**To do**
Which lines of the records contain the word "Updated"? Show each of them.

--- --- ---

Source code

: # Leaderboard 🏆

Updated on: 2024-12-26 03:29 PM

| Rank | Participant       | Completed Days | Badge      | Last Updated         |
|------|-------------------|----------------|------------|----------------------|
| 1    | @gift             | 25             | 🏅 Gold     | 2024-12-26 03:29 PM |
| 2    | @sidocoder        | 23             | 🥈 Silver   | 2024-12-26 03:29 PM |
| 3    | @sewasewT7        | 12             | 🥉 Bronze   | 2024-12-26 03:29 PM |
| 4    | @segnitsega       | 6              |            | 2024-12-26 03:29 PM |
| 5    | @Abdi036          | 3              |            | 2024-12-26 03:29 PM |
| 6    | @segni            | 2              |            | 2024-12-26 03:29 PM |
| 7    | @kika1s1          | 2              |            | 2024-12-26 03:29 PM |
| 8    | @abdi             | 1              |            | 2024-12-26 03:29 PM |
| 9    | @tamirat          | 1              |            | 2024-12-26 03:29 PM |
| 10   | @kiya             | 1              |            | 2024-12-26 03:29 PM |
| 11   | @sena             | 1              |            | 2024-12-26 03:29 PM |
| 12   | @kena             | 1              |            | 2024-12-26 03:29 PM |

--- --- ---

**Answer to this exercise**
Updated on: 2024-12-26 03:29 PM
| Rank | Participant       | Completed Days | Badge      | Last Updated         |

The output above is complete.